今年11月5日に行われる米中間選挙を5ヵ月後に控え、与党共和党と野党民主党の政争が本格化しつつある。
民主党は、ブッシュ米大統領が昨年9月11日の同時多発テロ事件についての情報を事前に知っていたにもかかわらず、阻止に向けた手を尽さなかったとされる疑惑と関連、連日攻勢の度を強めており、議会の聴聞会と真相調査などを通じてブッシュ政権への攻勢を強化していく構えだ。
9月11日のテロ事件以降、ブッシュ大統領への支持率(80%前後)に押されていた民主党としては、最近提起された「テロ情報の事前の認知説」が政局を一挙に反転させられる絶好の機会となったわけだ。
こうした民主党の攻勢に、共和党はブッシュ大統領、チェイニー副大統領、ロト上院院内総務などを総動員、大々的に対抗しており、両党は2000年11月の大統領選挙以降、初の全面的な対立様相を見せている。
とりわけ、昨年5月、ジェポーツ議員の党離籍によって上院が「与小野大」になり、突然少数党になった共和党は、多数党の民主党のけん制ゆえに国政運営がむずかしいと判断、今年の中間選挙で上院での多数党の地位を取り戻すため総力をあげている。
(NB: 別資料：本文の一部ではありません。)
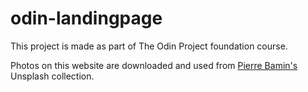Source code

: # odin-landingpage

This project is made as part of The Odin Project foundation course.

Photos on this website are downloaded and used from [Pierre Bamin's](https://unsplash.com/@bamin) Unsplash collection.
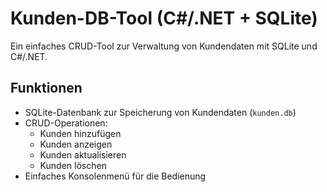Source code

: # Kunden-DB-Tool (C#/.NET + SQLite)

Ein einfaches CRUD-Tool zur Verwaltung von Kundendaten mit SQLite und C#/.NET.

## Funktionen
- SQLite-Datenbank zur Speicherung von Kundendaten (`kunden.db`)
- CRUD-Operationen:
  - Kunden hinzufügen
  - Kunden anzeigen
  - Kunden aktualisieren
  - Kunden löschen
- Einfaches Konsolenmenü für die Bedienung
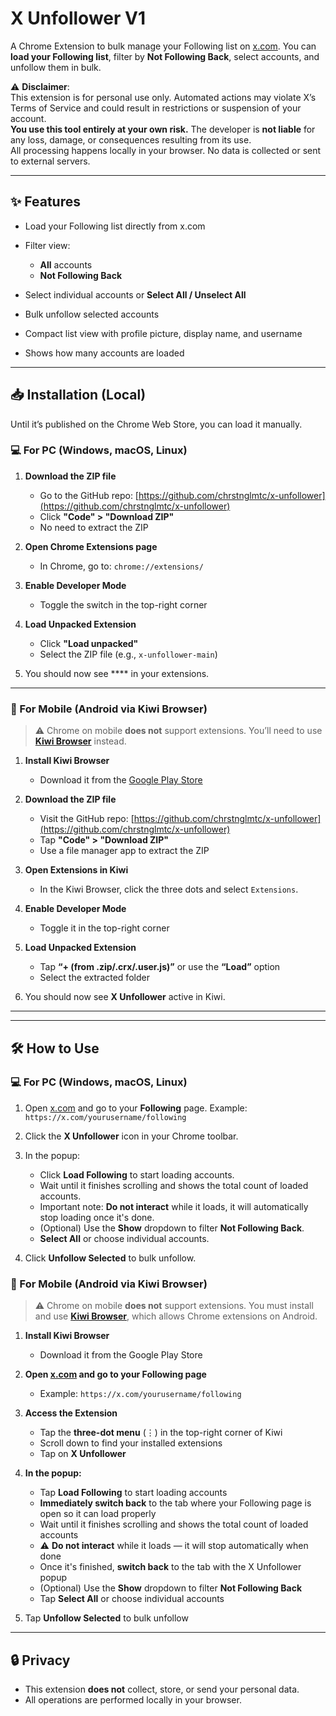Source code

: # X Unfollower V1

A Chrome Extension to bulk manage your Following list on [x.com](https://x.com).
You can **load your Following list**, filter by **Not Following Back**, select accounts, and unfollow them in bulk.

⚠️ **Disclaimer**:  
This extension is for personal use only. Automated actions may violate X’s Terms of Service and could result in restrictions or suspension of your account.  
**You use this tool entirely at your own risk.** The developer is **not liable** for any loss, damage, or consequences resulting from its use.  
All processing happens locally in your browser. No data is collected or sent to external servers.

---

## ✨ Features

* Load your Following list directly from x.com
* Filter view:

  * **All** accounts
  * **Not Following Back**
* Select individual accounts or **Select All / Unselect All**
* Bulk unfollow selected accounts
* Compact list view with profile picture, display name, and username
* Shows how many accounts are loaded

---

## 📥 Installation (Local)

Until it’s published on the Chrome Web Store, you can load it manually.

### 💻 For PC (Windows, macOS, Linux)

1. **Download the ZIP file**
   - Go to the GitHub repo: [https://github.com/chrstnglmtc/x-unfollower](https://github.com/chrstnglmtc/x-unfollower)
   - Click **"Code" > "Download ZIP"**
   - No need to extract the ZIP

2. **Open Chrome Extensions page**
   - In Chrome, go to: `chrome://extensions/`

3. **Enable Developer Mode**
   - Toggle the switch in the top-right corner

4. **Load Unpacked Extension**
   - Click **"Load unpacked"**
   - Select the ZIP file (e.g., `x-unfollower-main`)

5. You should now see **** in your extensions.

---

### 📱 For Mobile (Android via Kiwi Browser)

> ⚠️ Chrome on mobile **does not** support extensions. You’ll need to use [**Kiwi Browser**](https://play.google.com/store/apps/details?id=com.kiwibrowser.browser) instead.

1. **Install Kiwi Browser**
   - Download it from the [Google Play Store](https://play.google.com/store/apps/details?id=com.kiwibrowser.browser)

2. **Download the ZIP file**
   - Visit the GitHub repo: [https://github.com/chrstnglmtc/x-unfollower](https://github.com/chrstnglmtc/x-unfollower)
   - Tap **"Code" > "Download ZIP"**
   - Use a file manager app to extract the ZIP

3. **Open Extensions in Kiwi**
   - In the Kiwi Browser, click the three dots and select `Extensions`.

4. **Enable Developer Mode**
   - Toggle it in the top-right corner

5. **Load Unpacked Extension**
   - Tap **“+ (from .zip/.crx/.user.js)”** or use the **“Load”** option
   - Select the extracted folder

6. You should now see **X Unfollower** active in Kiwi.

---


---

## 🛠 How to Use

### 💻 For PC (Windows, macOS, Linux)

1. Open [x.com](https://x.com) and go to your **Following** page.
   Example: `https://x.com/yourusername/following`

2. Click the **X Unfollower** icon in your Chrome toolbar.

3. In the popup:

   * Click **Load Following** to start loading accounts.
   * Wait until it finishes scrolling and shows the total count of loaded accounts.
   * Important note: **Do not interact** while it loads, it will automatically stop loading once it's done.
   * (Optional) Use the **Show** dropdown to filter **Not Following Back**.
   * **Select All** or choose individual accounts.

4. Click **Unfollow Selected** to bulk unfollow.

### 📱 For Mobile (Android via Kiwi Browser)

> ⚠️ Chrome on mobile **does not** support extensions. You must install and use [**Kiwi Browser**](https://play.google.com/store/apps/details?id=com.kiwibrowser.browser), which allows Chrome extensions on Android.

1. **Install Kiwi Browser**
   - Download it from the Google Play Store

2. **Open [x.com](https://x.com) and go to your Following page**
   - Example: `https://x.com/yourusername/following`

3. **Access the Extension**
   - Tap the **three-dot menu** (⋮) in the top-right corner of Kiwi
   - Scroll down to find your installed extensions
   - Tap on **X Unfollower**

4. **In the popup:**

   - Tap **Load Following** to start loading accounts  
   - **Immediately switch back** to the tab where your Following page is open so it can load properly  
   - Wait until it finishes scrolling and shows the total count of loaded accounts  
   - ⚠️ **Do not interact** while it loads — it will stop automatically when done  
   - Once it's finished, **switch back** to the tab with the X Unfollower popup  
   - (Optional) Use the **Show** dropdown to filter **Not Following Back**  
   - Tap **Select All** or choose individual accounts  

5. Tap **Unfollow Selected** to bulk unfollow


---

## 🔒 Privacy

* This extension **does not** collect, store, or send your personal data.
* All operations are performed locally in your browser.

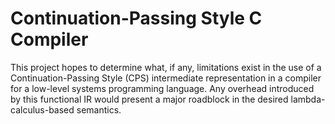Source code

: # Continuation-Passing Style C Compiler

This project hopes to determine what, if any, limitations exist in the use of a Continuation-Passing Style (CPS) intermediate representation in a compiler for a low-level systems programming language. Any overhead introduced by this functional IR would present a major roadblock in the desired lambda-calculus-based semantics. 

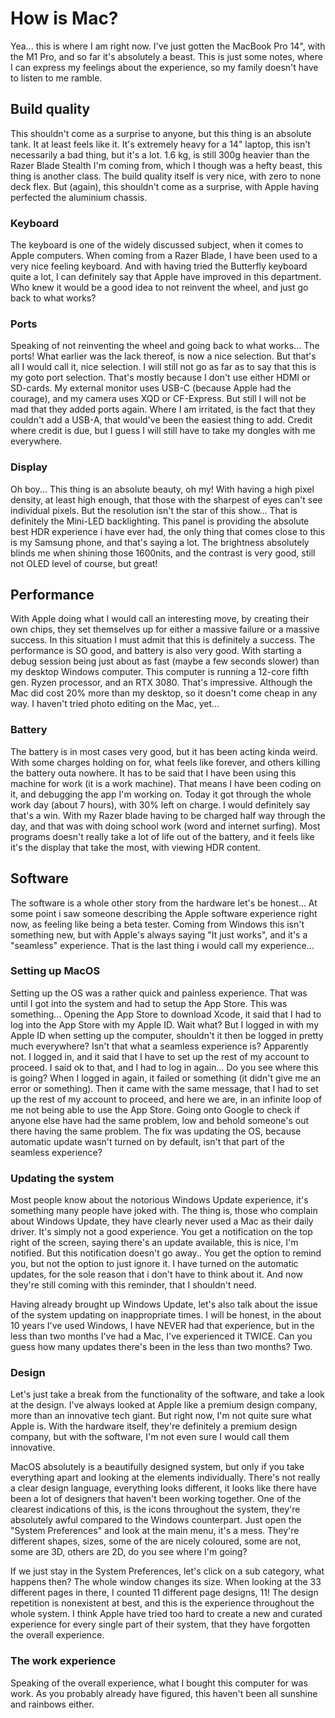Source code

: # How is Mac?
Yea... this is where I am right now. I've just gotten the MacBook Pro 14", with the M1 Pro, and so far it's absolutely a beast.
This is just some notes, where I can express my feelings about the experience, so my family doesn't have to listen to me ramble.


## Build quality
This shouldn't come as a surprise to anyone, but this thing is an absolute tank. It at least feels like it. It's extremely heavy for a 14" laptop, this isn't necessarily a bad thing, but it's a lot. 1.6 kg, is still 300g heavier than the Razer Blade Stealth I'm coming from, which I though was a hefty beast, this thing is another class.
The build quality itself is very nice, with zero to none deck flex. But (again), this shouldn't come as a surprise, with Apple having perfected the aluminium chassis.

### Keyboard
The keyboard is one of the widely discussed subject, when it comes to Apple computers. When coming from a Razer Blade, I have been used to a very nice feeling keyboard. And with having tried the Butterfly keyboard quite a lot, I can definitely say that Apple have improved in this department. Who knew it would be a good idea to not reinvent the wheel, and just go back to what works?

### Ports
Speaking of not reinventing the wheel and going back to what works... The ports! What earlier was the lack thereof, is now a nice selection. But that's all I would call it, nice selection. I will still not go as far as to say that this is my goto port selection. That's mostly because I don't use either HDMI or SD-cards. My external monitor uses USB-C (because Apple had the courage), and my camera uses XQD or CF-Express. But still I will not be mad that they added ports again. Where I am irritated, is the fact that they couldn't add a USB-A, that would've been the easiest thing to add.
Credit where credit is due, but I guess I will still have to take my dongles with me everywhere.

### Display
Oh boy... This thing is an absolute beauty, oh my! With having a high pixel density, at least high enough, that those with the sharpest of eyes can't see individual pixels. But the resolution isn't the star of this show...
That is definitely the Mini-LED backlighting. This panel is providing the absolute best HDR experience i have ever had, the only thing that comes close to this is my Samsung phone, and that's saying a lot. The brightness absolutely blinds me when shining those 1600nits, and the contrast is very good, still not OLED level of course, but great!


## Performance
With Apple doing what I would call an interesting move, by creating their own chips, they set themselves up for either a massive failure or a massive success. In this situation I must admit that this is definitely a success. The performance is SO good, and battery is also very good.
With starting a debug session being just about as fast (maybe a few seconds slower) than my desktop Windows computer. This computer is running a 12-core fifth gen. Ryzen processor, and an RTX 3080. That's impressive. Although the Mac did cost 20% more than my desktop, so it doesn't come cheap in any way. I haven't tried photo editing on the Mac, yet...

### Battery
The battery is in most cases very good, but it has been acting kinda weird. With some charges holding on for, what feels like forever, and others killing the battery outa nowhere. It has to be said that I have been using this machine for work (it is a work machine). That means I have been coding on it, and debugging the app I'm working on. Today it got through the whole work day (about 7 hours), with 30% left on charge. I would definitely say that's a win. With my Razer blade having to be charged half way through the day, and that was with doing school work (word and internet surfing). Most programs doesn't really take a lot of life out of the battery, and it feels like it's the display that take the most, with viewing HDR content.


## Software
The software is a whole other story from the hardware let's be honest... At some point i saw someone describing the Apple software experience right now, as feeling like being a beta tester. Coming from Windows this isn't something new, but with Apple's always saying "It just works", and it's a "seamless" experience.
That is the last thing i would call my experience...

### Setting up MacOS
Setting up the OS was a rather quick and painless experience. That was until I got into the system and had to setup the App Store. This was something... Opening the App Store to download Xcode, it said that I had to log into the App Store with my Apple ID. Wait what? But I logged in with my Apple ID when setting up the computer, shouldn't it then be logged in pretty much everywhere? Isn't that what a seamless experience is? Apparently not.
I logged in, and it said that I have to set up the rest of my account to proceed. I said ok to that, and I had to log in again... Do you see where this is going?
When I logged in again, it failed or something (it didn't give me an error or something). Then it came with the same message, that I had to set up the rest of my account to proceed, and here we are, in an infinite loop of me not being able to use the App Store.
Going onto Google to check if anyone else have had the same problem, low and behold someone's out there having the same problem. The fix was updating the OS, because automatic update wasn't turned on by default, isn't that part of the seamless experience?

### Updating the system
Most people know about the notorious Windows Update experience, it's something many people have joked with. The thing is, those who complain about Windows Update, they have clearly never used a Mac as their daily driver. It's simply not a good experience.
You get a notification on the top right of the screen, saying there's an update available, this is nice, I'm notified. But this notification doesn't go away.. You get the option to remind you, but not the option to just ignore it. I have turned on the automatic updates, for the sole reason that i don't have to think about it. And now they're still coming with this reminder, that I shouldn't need.

Having already brought up Windows Update, let's also talk about the issue of the system updating on inappropriate times. I will be honest, in the about 10 years I've used Windows, I have NEVER had that experience, but in the less than two months I've had a Mac, I've experienced it TWICE. Can you guess how many updates there's been in the less than two months? Two.

### Design
Let's just take a break from the functionality of the software, and take a look at the design. I've always looked at Apple like a premium design company, more than an innovative tech giant. But right now, I'm not quite sure what Apple is. With the hardware itself, they're definitely a premium design company, but with the software, I'm not even sure I would call them innovative.

MacOS absolutely is a beautifully designed system, but only if you take everything apart and looking at the elements individually. There's not really a clear design language, everything looks different, it looks like there have been a lot of designers that haven't been working together. One of the clearest indications of this, is the icons throughout the system, they're absolutely awful compared to the Windows counterpart. Just open the "System Preferences" and look at the main menu, it's a mess. They're different shapes, sizes, some of the are nicely coloured, some are not, some are 3D, others are 2D, do you see where I'm going?

If we just stay in the System Preferences, let's click on a sub category, what happens then? The whole window changes its size. When looking at the 33 different pages in there, I counted 11 different page designs, 11! The design repetition is nonexistent at best, and this is the experience throughout the whole system. I think Apple have tried too hard to create a new and curated experience for every single part of their system, that they have forgotten the overall experience.

### The work experience
Speaking of the overall experience, what I bought this computer for was work. As you probably already have figured, this haven't been all sunshine and rainbows either.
NBCテレビなど米マスコミは19日「ブッシュ大統領の側近らが上院の多数党指導者である民主党・ダシュル院内総務とは一緒にことを進められないという結論をくだした」とし、これによって、ブッシュ大統領は選挙の勝利に向けてさらに党派的行動を取らざるをえなくなるだろう」という見方を示した。
ブッシュ大統領は就任の初期「ワシントンの文化を取りかえていきたい」とし政争を止揚したいとの意向を表明していたが、党を超えた協力による国政運営は、すでに終った話とみられる。
今回の中間選挙では、上院議員100人のなかの1/3である34人と、下院議員の435人全員、州知事36人を新しく選出するようになる。